I used to scoff a little bit at mothers writing to their babies in the second person. “You are 6 months old, and you are the most beautiful baby I’ve ever seen. You tasted cauliflower for the first time today.”
I get it now. I constantly fight the urge to compose notes to Lydia’s future self. Because all day, every day, she is right here with me. But at the same time, she’s not really here. It’s like she has reverse dementia. Every day she becomes a little bit more herself, and will slowly be able to form more and more memories. But right now every moment that feels sweet or funny or frustrating or precious, it only exists with me.

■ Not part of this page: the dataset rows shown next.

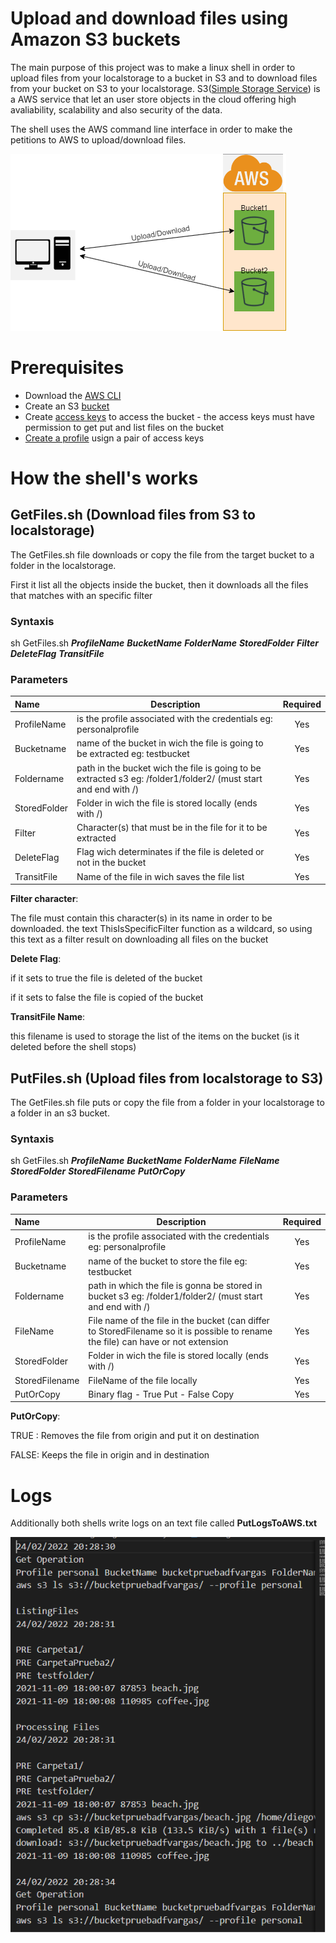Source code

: # Upload and download files using Amazon S3 buckets

The main purpose of this project was to make a linux shell in order to upload files from your localstorage to a bucket in S3 and to download files from your bucket on S3 to your localstorage.
S3([Simple Storage Service][1]) is a AWS service that let an user store objects in the cloud offering high avaliability, scalability and also security of the data. 

The shell uses the AWS command line interface in order to make the petitions to AWS to upload/download files.

![Overview][2]

# Prerequisites
- Download the [AWS CLI][3]
- Create an S3 [bucket][4]
- Create [access keys][5] to access the bucket - the access keys must have permission to get put and list files on the bucket
- [Create a profile][6] usign a pair of access keys

# How the shell's works

## GetFiles.sh (Download files from S3 to localstorage)
The GetFiles.sh file downloads or copy the file from the target bucket to a folder in the localstorage.

First it list all the objects inside the bucket, then it downloads all the files that matches with an specific filter

### **Syntaxis**
sh GetFiles.sh ***ProfileName*** ***BucketName*** ***FolderName*** ***StoredFolder*** ***Filter*** ***DeleteFlag*** ***TransitFile***

### **Parameters**

| Name        | Description | Required    |
| :----------- | ----------- | :-----------: |
| ProfileName | is the profile associated with the credentials eg: personalprofile       | Yes       |
| Bucketname   | name of the bucket in wich the file is going to be extracted eg: testbucket        | Yes        |
| Foldername   | path in the bucket wich the file is going to be extracted s3 eg: /folder1/folder2/ (must start and end with /)        | Yes        |
| StoredFolder   | Folder in wich the file is stored locally (ends with /)        | Yes        |
| Filter   | Character(s) that must be in the file for it to be extracted        | Yes        |
| DeleteFlag   | Flag wich determinates if the file is deleted or not in the bucket        | Yes        |
| TransitFile   | Name of the file in wich saves the file list        | Yes        |

**Filter character**: 

The file must contain this character(s) in its name in order to be downloaded.
the text ThisIsSpecificFilter function as a wildcard, so using this text as a filter result on downloading all files on the bucket

**Delete Flag**: 

if it sets to true the file is deleted of the bucket

if it sets to false the file is copied of the bucket

**TransitFile Name**: 

this filename is used to storage the list of the items on the bucket (is it deleted before the shell stops)

## PutFiles.sh (Upload files from localstorage to S3)
The GetFiles.sh file puts or copy the file from a folder in your localstorage to a folder in an s3 bucket.


### **Syntaxis**
sh GetFiles.sh ***ProfileName*** ***BucketName*** ***FolderName*** ***FileName*** ***StoredFolder*** ***StoredFilename*** ***PutOrCopy***

### **Parameters**

| Name        | Description | Required    |
| :----------- | ----------- | :-----------: |
| ProfileName | is the profile associated with the credentials eg: personalprofile       | Yes       |
| Bucketname   | name of the bucket to store the file eg: testbucket        | Yes        |
| Foldername   | path in which the file is gonna be stored in bucket s3 eg: /folder1/folder2/ (must start and end with /)        | Yes        |
| FileName   | File name of the file in the bucket (can differ to StoredFilename so it is possible to rename the file) can have or not extension        | Yes        |
| StoredFolder   | Folder in wich the file is stored locally (ends with /)        | Yes        |
| StoredFilename   | FileName of the file locally        | Yes        |
| PutOrCopy   | Binary flag - True Put - False Copy        | Yes        |

**PutOrCopy**: 

TRUE : Removes the file from origin and put it on destination

FALSE: Keeps the file in origin and in destination

# Logs

Additionally both shells write logs on an text file called **PutLogsToAWS.txt**


![ImageLogs][7]


[1]:https://docs.aws.amazon.com/AmazonS3/latest/userguide/Welcome.html
[2]:Images/Overview.drawio.png
[3]:https://docs.aws.amazon.com/cli/latest/userguide/getting-started-install.html
[4]:https://docs.aws.amazon.com/AmazonS3/latest/userguide/create-bucket-overview.html
[5]:https://docs.aws.amazon.com/IAM/latest/UserGuide/id_credentials_access-keys.html
[6]:https://docs.aws.amazon.com/cli/latest/userguide/cli-configure-profiles.html
[7]:Images/LogFile.png
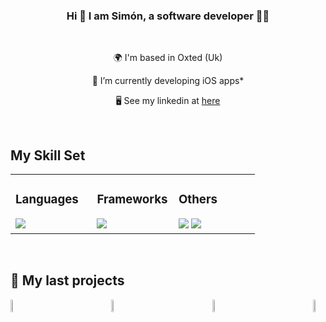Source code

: ### <div align="center">Hi 👋 I am Simón, a software developer 👨‍💻</div>  

<br/>

<div align="center">

 🌍  I'm based in Oxted (Uk)

 🔭 I’m currently developing iOS apps*

 🖥️  See my linkedin at [here](https://www.linkedin.com/in/simondv2)

 </div>


<br/>

## My Skill Set  
<table><tr><td valign="top" width="33%">


### Languages  
<div align="left">
    <img src="https://skillicons.dev/icons?i=swift,kotlin,java,c,python,cpp" />
</div>

</td><td valign="top" width="33%">


### Frameworks  
<div align="left">
    <img src="https://skillicons.dev/icons?i=apple,androidstudio,django,spring,dotnet" /><br>
</div>

</td><td valign="top" width="33%">



### Others  
<div align="left">
    <img src="https://skillicons.dev/icons?i=mysql,mongodb,sqlite,postgres,azure,aws" />
      <img src="https://skillicons.dev/icons?i=git,github,postman,figma,bitbucket" />
</div>

</td></tr></table>  

<br/>

## 📘 My last projects

<div style="display: flex; justify-content: space-between; align-items: center;">
    <a href="https://github.com/siimondv/Lingua-Guess">
        <img width="25%" src="https://github.com/user-attachments/assets/8f0b71a6-e62f-4000-baed-b0f6cd53d6a5">
    </a>
    <a href="https://github.com/siimondv/Lingua-Guess">
        <img width="25%" src="https://github.com/user-attachments/assets/a75e9092-2582-46d8-9aea-06c7bdd6bb1e">
    </a>
 <a href="https://github.com/siimondv/Lingua-Guess">
        <img width="25%" src="https://github.com/user-attachments/assets/291ab5e4-9a32-43c8-a29b-75ea6b4516d4">
    </a>
    <a href="https://github.com/siimondv/Lingua-Guess">
        <img width="25%" src="https://github.com/user-attachments/assets/8eb7e31c-9b2d-47bc-9bd8-a184a2858d82">
    </a>
</div>



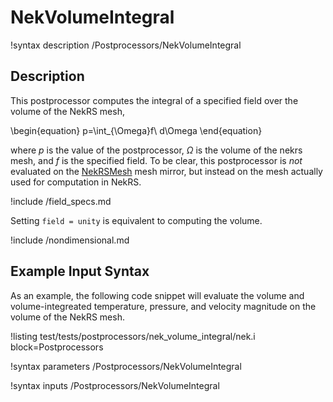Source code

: # NekVolumeIntegral

!syntax description /Postprocessors/NekVolumeIntegral

## Description

This postprocessor computes the integral of
a specified field over the volume of the NekRS mesh,

\begin{equation}
p=\int_{\Omega}f\ d\Omega
\end{equation}

where $p$ is the value of the postprocessor,
$\Omega$ is the volume of the nekrs mesh, and
$f$ is the specified field.
To be clear, this postprocessor is *not* evaluated on the
[NekRSMesh](NekRSMesh.md) mesh mirror, but instead on the mesh actually
used for computation in NekRS.

!include /field_specs.md

Setting `field = unity` is equivalent to computing the volume.

!include /nondimensional.md

## Example Input Syntax

As an example, the following code snippet will evaluate the volume and
volume-integreated temperature, pressure, and velocity magnitude
on the volume of the NekRS mesh.

!listing test/tests/postprocessors/nek_volume_integral/nek.i
  block=Postprocessors

!syntax parameters /Postprocessors/NekVolumeIntegral

!syntax inputs /Postprocessors/NekVolumeIntegral
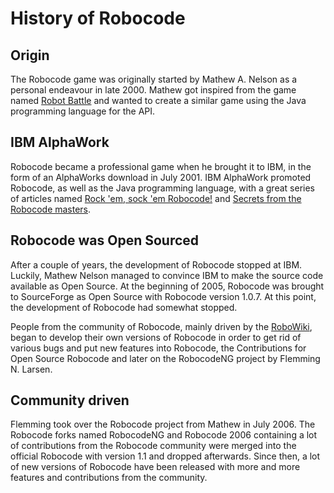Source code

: # History of Robocode

## Origin

The Robocode game was originally started by Mathew A. Nelson as a personal endeavour in late 2000. Mathew got inspired from the game named [Robot Battle](https://en.wikipedia.org/wiki/Robot_Battle) and wanted to create a similar game using the Java programming language for the API.

## IBM AlphaWork

Robocode became a professional game when he brought it to IBM, in the form of an AlphaWorks download in July 2001. IBM AlphaWork promoted Robocode, as well as the Java programming language, with a great series of articles named [Rock 'em, sock 'em Robocode!](https://www.ibm.com/developerworks/java/library/j-robocode/) and [Secrets from the Robocode masters](https://www.ibm.com/developerworks/java/library/j-robotips/).

## Robocode was Open Sourced

After a couple of years, the development of Robocode stopped at IBM. Luckily, Mathew Nelson managed to convince IBM to make the source code available as Open Source. At the beginning of 2005, Robocode was brought to SourceForge as Open Source with Robocode version 1.0.7. At this point, the development of Robocode had somewhat stopped.

People from the community of Robocode, mainly driven by the [RoboWiki](http://robowiki.net/), began to develop their own versions of Robocode in order to get rid of various bugs and put new features into Robocode, the Contributions for Open Source Robocode and later on the RobocodeNG project by Flemming N. Larsen.

## Community driven

Flemming took over the Robocode project from Mathew in July 2006. The Robocode forks named RobocodeNG and Robocode 2006 containing a lot of contributions from the Robocode community were merged into the official Robocode with version 1.1 and dropped afterwards. Since then, a lot of new versions of Robocode have been released with more and more features and contributions from the community.
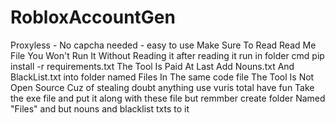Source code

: # RobloxAccountGen
Proxyless - No capcha needed - easy to use
Make Sure To Read Read Me File You Won't Run It Without Reading it 
after reading it run in  folder cmd pip install -r requirements.txt
The Tool Is Paid 
At Last Add Nouns.txt And BlackList.txt into folder named Files In The same code file
The Tool Is Not Open Source Cuz of stealing doubt anything use vuris total
have fun
Take the exe file and put it along with these file but remmber create folder Named "Files" and but nouns and blacklist txts to it
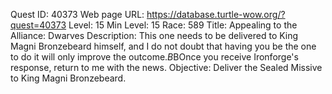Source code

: Quest ID: 40373
Web page URL: https://database.turtle-wow.org/?quest=40373
Level: 15
Min Level: 15
Race: 589
Title: Appealing to the Alliance: Dwarves
Description: This one needs to be delivered to King Magni Bronzebeard himself, and I do not doubt that having you be the one to do it will only improve the outcome.$B$BOnce you receive Ironforge's response, return to me with the news.
Objective: Deliver the Sealed Missive to King Magni Bronzebeard.
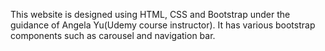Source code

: This website is designed using HTML, CSS and Bootstrap under the guidance of Angela Yu(Udemy course instructor). It has various bootstrap components such as carousel and navigation bar.
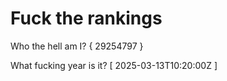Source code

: # Fuck the rankings

Who the hell am I?
{ 29254797 }

What fucking year is it?
[ 2025-03-13T10:20:00Z ]
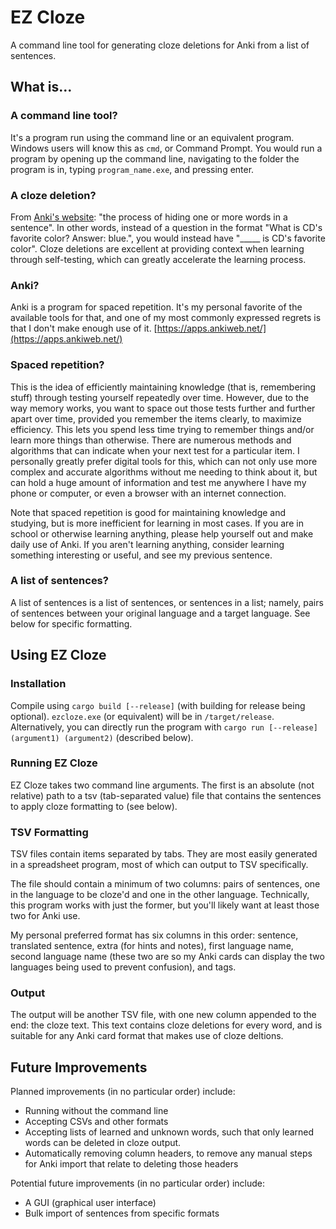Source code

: # EZ Cloze
A command line tool for generating cloze deletions for Anki from a list of sentences.

## What is...
### A command line tool?
It's a program run using the command line or an equivalent program. Windows users will know this as `cmd`, or Command Prompt. You would run a program by opening up the command line, navigating to the folder the program is in, typing `program_name.exe`, and pressing enter.

### A cloze deletion?
From [Anki's website](https://docs.ankiweb.net/editing.html#cloze-deletion): "the process of hiding one or more words in a sentence". In other words, instead of a question in the format "What is CD's favorite color? Answer: blue.", you would instead have "\_\_\_\_\_ is CD's favorite color". Cloze deletions are excellent at providing context when learning through self-testing, which can greatly accelerate the learning process.

### Anki?
Anki is a program for spaced repetition. It's my personal favorite of the available tools for that, and one of my most commonly expressed regrets is that I don't make enough use of it. [https://apps.ankiweb.net/](https://apps.ankiweb.net/)

### Spaced repetition?
This is the idea of efficiently maintaining knowledge (that is, remembering stuff) through testing yourself repeatedly over time. However, due to the way memory works, you want to space out those tests further and further apart over time, provided you remember the items clearly, to maximize efficiency. This lets you spend less time trying to remember things and/or learn more things than otherwise. There are numerous methods and algorithms that can indicate when your next test for a particular item. I personally greatly prefer digital tools for this, which can not only use more complex and accurate algorithms without me needing to think about it, but can hold a huge amount of information and test me anywhere I have my phone or computer, or even a browser with an internet connection.

Note that spaced repetition is good for maintaining knowledge and studying, but is more inefficient for learning in most cases. If you are in school or otherwise learning anything, please help yourself out and make daily use of Anki. If you aren't learning anything, consider learning something interesting or useful, and see my previous sentence.

### A list of sentences?
A list of sentences is a list of sentences, or sentences in a list; namely, pairs of sentences between your original language and a target language. See below for specific formatting.

## Using EZ Cloze
### Installation
Compile using `cargo build [--release]` (with building for release being optional). `ezcloze.exe` (or equivalent) will be in `/target/release`. Alternatively, you can directly run the program with `cargo run [--release] (argument1) (argument2)` (described below).

### Running EZ Cloze
EZ Cloze takes two command line arguments. The first is an absolute (not relative) path to a tsv (tab-separated value) file that contains the sentences to apply cloze formatting to (see below).

### TSV Formatting
TSV files contain items separated by tabs. They are most easily generated in a spreadsheet program, most of which can output to TSV specifically.

The file should contain a minimum of two columns: pairs of sentences, one in the language to be cloze'd and one in the other language. Technically, this program works with just the former, but you'll likely want at least those two for Anki use.

My personal preferred format has six columns in this order: sentence, translated sentence, extra (for hints and notes), first language name, second language name (these two are so my Anki cards can display the two languages being used to prevent confusion), and tags.

### Output
The output will be another TSV file, with one new column appended to the end: the cloze text. This text contains cloze deletions for every word, and is suitable for any Anki card format that makes use of cloze deltions.

## Future Improvements
Planned improvements (in no particular order) include:
- Running without the command line
- Accepting CSVs and other formats
- Accepting lists of learned and unknown words, such that only learned words can be deleted in cloze output.
- Automatically removing column headers, to remove any manual steps for Anki import that relate to deleting those headers

Potential future improvements (in no particular order) include:
- A GUI (graphical user interface)
- Bulk import of sentences from specific formats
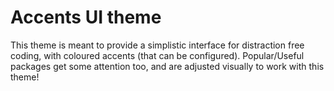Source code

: # Accents UI theme

This theme is meant to provide a simplistic interface for distraction free coding, with coloured accents (that can be configured). Popular/Useful packages get some attention too, and are adjusted visually to work with this theme!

So I understand the urge, but I still prefer the fact that as my mom kept track of our childhoods, she didn’t address her memories to us. “Brenna was up six times last night.” Rather than, “You were up six times last night.” I think my issue with the directed-to-the-baby phrasing, is that I am no longer that small baby that tortured my parents at night. I might enjoy hearing about that baby, but I now more closely identify with the mother getting up again and again, than the baby crying in the crib. I am not that “you.” I’m also not the “you” learning to potty train, or cutting my friend’s hair, or playing at the beach. And I prefer reading about my mom’s parenting experience of this small stranger that was me, than I would reading something directed at “me”–a person who no longer exists.
It’s just a style thing. I don’t begrudge anyone the sweetness of writing directly to the small amnesiac that shares their days. Here, I’ll join. Lydia, you are 9 weeks old, and today (like almost every day) we walked to Trader Joes. The whole way there, you stared at me with utter intensity, like someone falling in love.